At the same time, I don't want to disclose my detransition to a lot of people. Part of me is ashamed that I could make such a huge mistake. I also want to develop myself as a man, which I never got a chance to do as a teen. But I can never go back. I have family and friends who like to tell everyone I am "a transgender" even though I am technically not trans anymore. Whether people think I am a detransitioned MTF, or a FTM, they seem to get fixated on how I am different and never get to know me as a person first. It seems unavoidable. It almost makes me miss being a woman, because at least as a woman, I was passable enough to have the same privileges as a cisgender woman.

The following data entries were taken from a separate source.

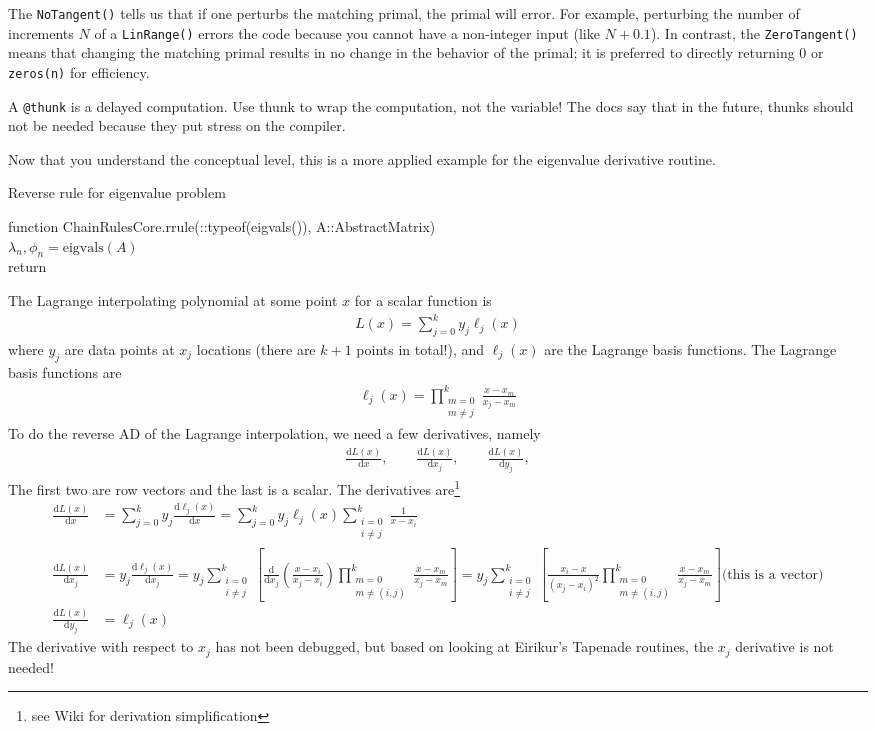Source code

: \documentclass[10pt]{article}
\newcommand{\dd}[2]{\frac{\textrm{d} #1}{\textrm{d} #2}}
\newcommand{\ben}{\begin{eqnarray*}}
\newcommand{\een}{\end{eqnarray*}}
\newcommand{\beq}{\begin{equation}\begin{aligned}}
\newcommand{\eeq}{\end{aligned}\end{equation}}
\newcommand{\tn}[1]{\textrm{#1}}
\begin{document}
The \texttt{NoTangent()} tells us that if one perturbs the matching primal, the primal will error.
For example, perturbing the number of increments $N$ of a \texttt{LinRange()} errors the code because you cannot have a non-integer input (like $N+0.1$).
In contrast, the \texttt{ZeroTangent()} means that changing the matching primal results in no change in the behavior of the primal;
it is preferred to directly returning 0 or \texttt{zeros(n)} for efficiency.

A \texttt{@thunk} is a delayed computation.
Use thunk to wrap the computation, not the variable!
The docs say that in the future, thunks should not be needed because they put stress on the compiler.

Now that you understand the conceptual level, this is a more applied example for the eigenvalue derivative routine.
\begin{algorithm}[htb!]
	\caption{\label{alg:EigenRAD} Reverse rule for eigenvalue problem}
	function ChainRulesCore.rrule(::typeof(eigvals()), A::AbstractMatrix)\\
	\quad $\lambda_n, \phi_n = \tn{eigvals}(A)$ \\
	return
\end{algorithm}

The Lagrange interpolating polynomial at some point $x$ for a scalar function is
\beq
L(x) = \sum_{j=0}^{k} y_j \ell_j(x)
\eeq
where $y_j$ are data points at $x_j$ locations (there are $k+1$ points in total!), and $\ell_j(x)$ are the Lagrange basis functions.
The Lagrange basis functions are
\beq
\ell_j(x) = \prod_{\substack{m=0 \\ m \neq j}}^{k} \frac{x-x_m}{x_j-x_m}
\eeq
To do the reverse AD of the Lagrange interpolation, we need a few derivatives, namely
\ben
\dd{L(x)}{x},
\qquad
\dd{L(x)}{x_j},
\qquad
\dd{L(x)}{y_j},
\een
The first two are row vectors and the last is a scalar.
The derivatives are\footnote{see Wiki for derivation simplification}
\beq
\dd{L(x)}{x} &= \sum_{j=0}^{k} y_j \dd{\ell_j(x)}{x}
=
\sum_{j=0}^{k} y_j { \ell_j(x) \sum_{\substack{i=0\\i\neq j}}^{k} \frac{1}{x - x_i}}
\\
\dd{L(x)}{x_j} &=  y_j \dd{\ell_j(x)}{x_j} =
y_j \sum_{\substack{i=0 \\ i \neq j}}^{k} \left[
	\dd{}{x_j}\left(
	\frac{x-x_i}{x_j-x_i}
	\right)
	\prod_{\substack{m=0 \\m\neq (i,j)}}^{k} \frac{x-x_m}{x_j-x_m}
	\right]
=
y_j \sum_{\substack{i=0 \\ i \neq j}}^{k} \left[
	\frac{x_i - x}{(x_j-x_i)^2} \prod_{\substack{m=0 \\m\neq (i,j)}}^{k} \frac{x-x_m}{x_j-x_m}
	\right]
\tn{(this is a vector)}
\\
\dd{L(x)}{y_j} &=  \ell_j(x)
\eeq
The derivative with respect to $x_j$ has not been debugged, but based on looking at Eirikur's Tapenade routines, the $x_j$ derivative is not needed!
\end{document}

No matter what turn I take, I feel like a liar. I lied to myself, and told myself that I was such a failure as a man I must be a woman. I lied to myself when all the signs saying "THIS IS A MISTAKE" popped up. I never intended to lie to people about being FTM, but everyone thought I was a cis woman, so when I began detransitioning they assumed I was FTM and I went along with it. Some people early in even got confused when I said I was ex-MTF and assumed I was FTM anyway. At first I never said anything to confirm or deny, but after a while, I thought "screw it" and just went along with it. But how screwed up would everyone, especially my transgender friends, think I was if they realized I let them believe I was FTM all along?
I realize I must sound like such a horrible person right now. I never meant to misrepresent the transgender community, as a transitioner or a detransitioner. It feels good to be honest about this, even if only online, but I know some people are going to think I am so messed up.